We have investigated the pharmacological properties of MEN 11467, a novel partially retro-inverse peptidomimetic antagonist of tachykinin NK(1) receptors. MEN 11467 potently inhibits the binding of [(3)H] substance P (SP) to tachykinin NK(1) receptors in the IM9 limphoblastoid cell line (pK(i) = 9.4 +/- 0.1). MEN 11467 is highly specific for the human tachykinin NK(1) receptors, since it has negligible effects (pK(i) <6) on the binding of specific ligands to tachykinin NK(2) or NK(3) receptors and to a panel of 30 receptors ion channels unrelated to tachykinin receptors. The antagonism exerted by MEN 11467 at tachykinin NK(1) receptors is insurmountable in saturation binding experiments, both K(D) and B(max) of SP were significantly reduced by MEN 11467 (0.3-10 nM). In the guinea-pig isolated ileum, MEN 11467 (0.03-1 nM) produced a nonparallel rightward shift of the concentration-response curve to SP methylester with a concomitant reduction of the Emax to the agonist (pK(B) = 10.7 +/- 0.1).
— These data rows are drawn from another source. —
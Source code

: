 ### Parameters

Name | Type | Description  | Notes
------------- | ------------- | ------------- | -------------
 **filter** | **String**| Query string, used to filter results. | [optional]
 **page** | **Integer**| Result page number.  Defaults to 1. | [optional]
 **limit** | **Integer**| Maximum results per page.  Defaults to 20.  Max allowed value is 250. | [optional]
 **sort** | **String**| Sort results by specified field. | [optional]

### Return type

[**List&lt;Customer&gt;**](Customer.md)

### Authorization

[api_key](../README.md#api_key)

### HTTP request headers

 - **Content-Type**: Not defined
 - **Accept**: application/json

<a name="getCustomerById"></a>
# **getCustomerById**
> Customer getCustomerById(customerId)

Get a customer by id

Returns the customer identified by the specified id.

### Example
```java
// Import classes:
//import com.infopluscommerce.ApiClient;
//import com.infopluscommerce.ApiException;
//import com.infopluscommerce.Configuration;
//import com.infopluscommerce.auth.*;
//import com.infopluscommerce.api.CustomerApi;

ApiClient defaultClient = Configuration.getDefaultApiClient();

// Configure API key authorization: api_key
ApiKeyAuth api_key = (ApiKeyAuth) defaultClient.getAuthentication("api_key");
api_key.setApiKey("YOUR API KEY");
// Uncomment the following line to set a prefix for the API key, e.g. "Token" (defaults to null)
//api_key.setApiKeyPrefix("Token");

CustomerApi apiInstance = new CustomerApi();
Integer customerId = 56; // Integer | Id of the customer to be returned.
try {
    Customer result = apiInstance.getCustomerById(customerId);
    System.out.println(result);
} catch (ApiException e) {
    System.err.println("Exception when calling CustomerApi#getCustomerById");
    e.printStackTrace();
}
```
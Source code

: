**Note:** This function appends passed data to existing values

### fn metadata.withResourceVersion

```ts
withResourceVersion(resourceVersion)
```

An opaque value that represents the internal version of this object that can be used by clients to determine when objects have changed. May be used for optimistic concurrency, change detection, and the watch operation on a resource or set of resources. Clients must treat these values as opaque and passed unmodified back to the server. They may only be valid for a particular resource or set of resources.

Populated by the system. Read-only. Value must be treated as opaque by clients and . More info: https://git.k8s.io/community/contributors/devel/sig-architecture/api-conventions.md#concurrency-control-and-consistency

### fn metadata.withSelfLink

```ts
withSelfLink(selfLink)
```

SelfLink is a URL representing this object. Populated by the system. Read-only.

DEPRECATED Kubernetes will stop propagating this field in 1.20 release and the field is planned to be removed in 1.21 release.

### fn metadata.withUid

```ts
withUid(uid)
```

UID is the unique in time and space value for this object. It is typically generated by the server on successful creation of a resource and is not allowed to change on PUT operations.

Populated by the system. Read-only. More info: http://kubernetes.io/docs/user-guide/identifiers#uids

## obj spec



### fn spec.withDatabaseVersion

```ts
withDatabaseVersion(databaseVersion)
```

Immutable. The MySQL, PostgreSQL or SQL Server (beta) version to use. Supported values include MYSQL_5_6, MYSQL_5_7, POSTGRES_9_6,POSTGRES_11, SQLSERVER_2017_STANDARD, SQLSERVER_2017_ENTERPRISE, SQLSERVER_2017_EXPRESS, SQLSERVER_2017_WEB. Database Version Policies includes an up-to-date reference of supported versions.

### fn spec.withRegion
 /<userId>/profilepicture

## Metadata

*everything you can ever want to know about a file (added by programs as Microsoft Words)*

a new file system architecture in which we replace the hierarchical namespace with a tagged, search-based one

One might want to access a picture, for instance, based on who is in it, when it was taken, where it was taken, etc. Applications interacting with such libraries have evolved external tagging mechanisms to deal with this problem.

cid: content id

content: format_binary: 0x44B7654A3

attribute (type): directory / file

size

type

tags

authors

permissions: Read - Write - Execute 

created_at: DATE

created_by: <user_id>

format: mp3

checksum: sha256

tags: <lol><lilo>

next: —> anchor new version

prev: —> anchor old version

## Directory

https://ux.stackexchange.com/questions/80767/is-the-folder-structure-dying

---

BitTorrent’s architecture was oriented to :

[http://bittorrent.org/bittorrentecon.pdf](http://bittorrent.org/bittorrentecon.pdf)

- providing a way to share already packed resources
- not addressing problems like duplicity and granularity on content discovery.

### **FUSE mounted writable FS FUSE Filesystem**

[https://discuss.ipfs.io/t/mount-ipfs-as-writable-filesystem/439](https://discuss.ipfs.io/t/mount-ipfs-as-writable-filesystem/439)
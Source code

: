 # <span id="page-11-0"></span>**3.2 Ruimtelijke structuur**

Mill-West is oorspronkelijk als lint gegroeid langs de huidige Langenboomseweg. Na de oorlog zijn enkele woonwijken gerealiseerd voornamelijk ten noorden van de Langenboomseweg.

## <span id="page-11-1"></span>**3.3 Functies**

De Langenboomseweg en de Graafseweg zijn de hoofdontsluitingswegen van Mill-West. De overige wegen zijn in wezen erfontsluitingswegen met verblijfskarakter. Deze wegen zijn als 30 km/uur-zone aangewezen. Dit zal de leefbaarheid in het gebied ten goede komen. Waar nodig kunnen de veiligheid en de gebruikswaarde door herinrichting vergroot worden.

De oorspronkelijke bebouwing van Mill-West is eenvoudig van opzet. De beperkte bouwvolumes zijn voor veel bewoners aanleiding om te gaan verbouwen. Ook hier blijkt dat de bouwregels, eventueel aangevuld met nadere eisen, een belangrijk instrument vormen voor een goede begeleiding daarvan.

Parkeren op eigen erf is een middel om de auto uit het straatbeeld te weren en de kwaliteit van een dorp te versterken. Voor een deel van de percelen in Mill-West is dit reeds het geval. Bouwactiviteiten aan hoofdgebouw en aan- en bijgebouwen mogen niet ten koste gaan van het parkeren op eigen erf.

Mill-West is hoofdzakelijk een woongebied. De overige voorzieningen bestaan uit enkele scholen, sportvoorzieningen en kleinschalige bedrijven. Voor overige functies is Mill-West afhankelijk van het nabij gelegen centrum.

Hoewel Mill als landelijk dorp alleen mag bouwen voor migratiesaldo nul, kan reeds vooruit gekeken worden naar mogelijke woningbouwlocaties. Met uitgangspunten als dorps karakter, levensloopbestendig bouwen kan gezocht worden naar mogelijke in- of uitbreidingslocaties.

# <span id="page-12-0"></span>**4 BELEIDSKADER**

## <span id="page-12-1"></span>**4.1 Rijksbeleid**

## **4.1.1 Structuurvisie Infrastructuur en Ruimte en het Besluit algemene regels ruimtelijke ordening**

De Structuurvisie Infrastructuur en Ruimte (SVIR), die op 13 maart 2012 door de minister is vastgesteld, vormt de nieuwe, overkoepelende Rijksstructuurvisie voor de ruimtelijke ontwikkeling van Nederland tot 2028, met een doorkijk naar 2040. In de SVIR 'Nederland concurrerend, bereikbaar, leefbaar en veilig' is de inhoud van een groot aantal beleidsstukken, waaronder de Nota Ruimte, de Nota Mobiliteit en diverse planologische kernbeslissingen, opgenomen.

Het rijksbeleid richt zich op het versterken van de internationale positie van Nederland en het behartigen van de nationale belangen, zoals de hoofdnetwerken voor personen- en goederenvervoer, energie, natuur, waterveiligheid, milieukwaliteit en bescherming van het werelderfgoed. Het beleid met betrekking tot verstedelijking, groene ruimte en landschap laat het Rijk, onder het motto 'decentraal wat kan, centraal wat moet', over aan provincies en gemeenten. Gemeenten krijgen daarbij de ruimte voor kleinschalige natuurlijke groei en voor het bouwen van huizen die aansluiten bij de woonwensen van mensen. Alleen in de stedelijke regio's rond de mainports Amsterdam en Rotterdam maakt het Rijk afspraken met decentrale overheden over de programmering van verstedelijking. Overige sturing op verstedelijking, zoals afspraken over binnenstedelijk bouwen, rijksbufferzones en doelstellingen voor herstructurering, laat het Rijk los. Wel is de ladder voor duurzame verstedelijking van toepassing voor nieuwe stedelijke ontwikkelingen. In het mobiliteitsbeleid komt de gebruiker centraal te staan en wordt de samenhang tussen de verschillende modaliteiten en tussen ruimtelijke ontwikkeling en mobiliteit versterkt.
Moreover the antagonist activity of MEN 11467 was hardly reversible despite prolonged washout. In vivo, MEN 11467 produced a long lasting (> 2-3h) dose-dependent antagonism of bronchoconstriction induced by the selective tachykinin NK(1) receptor agonist, [Sar(9), Met(O(2))(11)]SP in anaesthetized guinea-pigs (ID(50)s' = 29+/-5, 31+/-12 and 670+/-270 microg/kg, after intravenous, intranasal and intraduodenal administration, respectively), without affecting bronchoconstriction induced by methacholine. After oral administration MEN 11467 produced a dose-dependent inhibition of plasma protein extravasation induced in guinea-pig bronchi by [Sar(9), Met(O(2))(11)] (ID(50) = 6.7 +/- 2 mg/kg) or by antigen challenge in sensitized Animals (ID(50) = 1.3 mg/kg). After i.v. administration MEN 11467 weakly inhibited the GR 73632-induced foot tapping behaviour in gerbil (ED(50) = 2.96 +/- 2 mg/kg), indicating a poor ability to block central tachykinin NK(1) receptors. These results demonstrate that MEN 11467 is a potent, highly selective and orally effective insurmountable pseudopeptide antagonist of peripheral tachykinin NK(1) receptors with a long duration of action.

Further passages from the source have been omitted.